» **What to do**
The answer must consist of every line below that holds the word "Media".

——————————

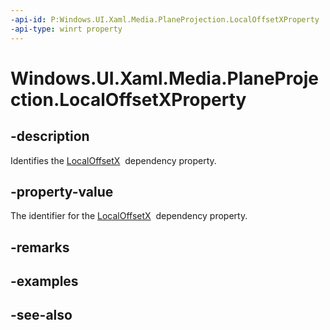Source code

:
 ```yaml
---
-api-id: P:Windows.UI.Xaml.Media.PlaneProjection.LocalOffsetXProperty
-api-type: winrt property
---
```


<!-- Property syntax
public Windows.UI.Xaml.DependencyProperty LocalOffsetXProperty { get; }
-->

# Windows.UI.Xaml.Media.PlaneProjection.LocalOffsetXProperty

## -description
Identifies the [LocalOffsetX](planeprojection_localoffsetx.md)  dependency property.



## -property-value
The identifier for the [LocalOffsetX](planeprojection_localoffsetx.md)  dependency property.

## -remarks

## -examples

## -see-also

——————————

» **Solution for this exercise**
-api-id: P:Windows.UI.Xaml.Media.PlaneProjection.LocalOffsetXProperty
# Windows.UI.Xaml.Media.PlaneProjection.LocalOffsetXProperty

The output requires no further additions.